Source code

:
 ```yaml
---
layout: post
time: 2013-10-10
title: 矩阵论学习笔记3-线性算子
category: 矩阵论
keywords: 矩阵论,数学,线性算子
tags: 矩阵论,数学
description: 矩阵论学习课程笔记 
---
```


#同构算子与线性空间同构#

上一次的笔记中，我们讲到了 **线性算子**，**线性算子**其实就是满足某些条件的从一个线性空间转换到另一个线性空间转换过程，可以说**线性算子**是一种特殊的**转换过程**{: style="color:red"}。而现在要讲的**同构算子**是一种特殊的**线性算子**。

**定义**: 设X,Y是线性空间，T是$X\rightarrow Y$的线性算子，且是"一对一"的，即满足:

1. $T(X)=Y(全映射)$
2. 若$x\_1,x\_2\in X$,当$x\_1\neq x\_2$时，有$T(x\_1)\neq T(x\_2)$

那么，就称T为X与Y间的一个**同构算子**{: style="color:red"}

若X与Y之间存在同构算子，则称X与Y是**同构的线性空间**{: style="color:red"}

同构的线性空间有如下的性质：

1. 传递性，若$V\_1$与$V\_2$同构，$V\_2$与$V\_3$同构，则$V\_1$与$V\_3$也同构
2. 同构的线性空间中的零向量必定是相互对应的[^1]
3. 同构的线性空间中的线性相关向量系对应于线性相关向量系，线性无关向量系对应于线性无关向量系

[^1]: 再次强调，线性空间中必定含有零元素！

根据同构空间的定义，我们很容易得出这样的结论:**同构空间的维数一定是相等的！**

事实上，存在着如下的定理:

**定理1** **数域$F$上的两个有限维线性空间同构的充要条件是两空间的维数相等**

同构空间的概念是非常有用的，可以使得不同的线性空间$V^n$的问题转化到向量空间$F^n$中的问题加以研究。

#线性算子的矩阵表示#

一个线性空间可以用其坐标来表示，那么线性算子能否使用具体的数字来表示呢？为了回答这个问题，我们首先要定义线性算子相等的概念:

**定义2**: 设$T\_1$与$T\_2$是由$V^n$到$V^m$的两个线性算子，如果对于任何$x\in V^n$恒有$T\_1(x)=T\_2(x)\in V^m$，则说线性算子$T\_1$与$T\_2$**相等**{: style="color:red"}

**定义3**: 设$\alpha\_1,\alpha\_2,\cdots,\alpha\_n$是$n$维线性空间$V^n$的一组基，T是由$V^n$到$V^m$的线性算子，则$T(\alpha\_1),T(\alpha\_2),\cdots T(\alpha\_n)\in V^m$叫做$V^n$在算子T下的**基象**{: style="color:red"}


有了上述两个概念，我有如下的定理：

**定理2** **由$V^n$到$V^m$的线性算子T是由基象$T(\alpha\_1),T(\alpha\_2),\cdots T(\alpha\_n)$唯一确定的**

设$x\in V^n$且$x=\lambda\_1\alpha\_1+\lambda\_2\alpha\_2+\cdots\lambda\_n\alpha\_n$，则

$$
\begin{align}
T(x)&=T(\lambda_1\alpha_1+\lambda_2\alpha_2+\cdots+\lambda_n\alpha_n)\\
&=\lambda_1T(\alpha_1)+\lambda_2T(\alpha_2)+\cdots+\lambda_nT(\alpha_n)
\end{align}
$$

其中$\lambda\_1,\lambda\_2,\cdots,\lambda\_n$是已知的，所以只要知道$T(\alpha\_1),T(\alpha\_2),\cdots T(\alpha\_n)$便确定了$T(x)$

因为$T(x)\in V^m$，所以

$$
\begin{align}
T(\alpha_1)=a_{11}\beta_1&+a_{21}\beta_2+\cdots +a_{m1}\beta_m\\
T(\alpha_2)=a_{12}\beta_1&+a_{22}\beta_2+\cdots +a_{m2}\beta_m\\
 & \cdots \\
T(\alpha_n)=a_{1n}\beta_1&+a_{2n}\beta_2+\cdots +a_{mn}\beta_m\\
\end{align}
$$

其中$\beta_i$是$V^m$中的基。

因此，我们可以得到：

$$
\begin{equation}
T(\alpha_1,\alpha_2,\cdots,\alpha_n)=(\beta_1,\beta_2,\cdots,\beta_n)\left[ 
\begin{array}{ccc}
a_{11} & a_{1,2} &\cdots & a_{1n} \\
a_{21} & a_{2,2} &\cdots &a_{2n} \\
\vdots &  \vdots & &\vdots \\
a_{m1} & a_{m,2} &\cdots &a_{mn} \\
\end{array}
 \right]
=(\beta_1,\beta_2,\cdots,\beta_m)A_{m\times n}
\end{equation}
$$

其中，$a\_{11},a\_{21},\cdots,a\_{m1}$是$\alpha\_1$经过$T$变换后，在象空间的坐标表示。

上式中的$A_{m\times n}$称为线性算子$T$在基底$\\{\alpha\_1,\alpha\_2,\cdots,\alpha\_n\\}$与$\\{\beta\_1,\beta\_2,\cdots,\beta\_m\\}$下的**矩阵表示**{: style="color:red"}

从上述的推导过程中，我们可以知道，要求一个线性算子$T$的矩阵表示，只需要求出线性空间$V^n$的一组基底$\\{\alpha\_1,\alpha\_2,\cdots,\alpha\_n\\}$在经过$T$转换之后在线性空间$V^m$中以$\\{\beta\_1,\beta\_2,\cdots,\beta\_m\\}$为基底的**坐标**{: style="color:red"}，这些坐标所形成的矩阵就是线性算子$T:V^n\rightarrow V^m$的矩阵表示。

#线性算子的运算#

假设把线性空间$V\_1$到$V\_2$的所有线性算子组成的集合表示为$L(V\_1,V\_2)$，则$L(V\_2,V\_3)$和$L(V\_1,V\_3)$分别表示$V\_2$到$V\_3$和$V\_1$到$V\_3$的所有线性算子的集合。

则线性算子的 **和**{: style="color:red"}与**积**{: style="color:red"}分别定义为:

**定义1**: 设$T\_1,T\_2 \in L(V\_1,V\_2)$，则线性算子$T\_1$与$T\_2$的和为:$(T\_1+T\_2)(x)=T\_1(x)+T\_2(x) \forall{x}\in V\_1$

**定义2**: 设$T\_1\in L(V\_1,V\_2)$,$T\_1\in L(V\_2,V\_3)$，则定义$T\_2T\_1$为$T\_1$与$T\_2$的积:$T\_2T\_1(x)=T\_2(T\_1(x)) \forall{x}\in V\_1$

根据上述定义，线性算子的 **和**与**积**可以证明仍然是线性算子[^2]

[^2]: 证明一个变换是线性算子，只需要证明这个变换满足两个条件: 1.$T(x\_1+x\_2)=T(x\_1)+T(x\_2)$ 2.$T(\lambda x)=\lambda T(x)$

-=-=-=-=-

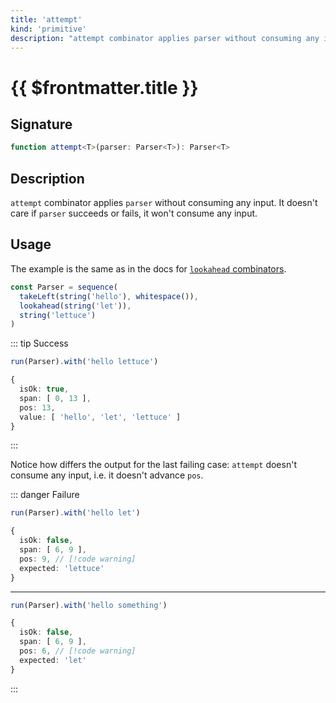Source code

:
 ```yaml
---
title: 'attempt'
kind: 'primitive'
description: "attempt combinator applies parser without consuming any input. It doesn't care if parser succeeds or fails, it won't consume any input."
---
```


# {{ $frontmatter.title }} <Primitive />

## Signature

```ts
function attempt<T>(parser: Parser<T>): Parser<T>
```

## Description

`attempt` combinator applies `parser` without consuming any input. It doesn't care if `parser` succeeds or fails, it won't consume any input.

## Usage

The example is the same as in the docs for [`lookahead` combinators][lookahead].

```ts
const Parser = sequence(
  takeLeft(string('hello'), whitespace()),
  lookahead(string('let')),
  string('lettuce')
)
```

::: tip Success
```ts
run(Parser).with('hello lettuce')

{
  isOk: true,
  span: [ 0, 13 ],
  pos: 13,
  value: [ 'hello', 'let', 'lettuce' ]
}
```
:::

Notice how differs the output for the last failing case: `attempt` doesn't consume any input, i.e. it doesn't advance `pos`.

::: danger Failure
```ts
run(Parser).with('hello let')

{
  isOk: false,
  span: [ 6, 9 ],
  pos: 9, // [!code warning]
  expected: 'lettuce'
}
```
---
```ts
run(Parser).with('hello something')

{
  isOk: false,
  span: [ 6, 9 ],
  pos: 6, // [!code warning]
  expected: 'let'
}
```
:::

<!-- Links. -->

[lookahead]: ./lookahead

-=-=-=-=-

## Activity
Report only the number of lines in the listing that contain the word "string".

## Solution to this problem
3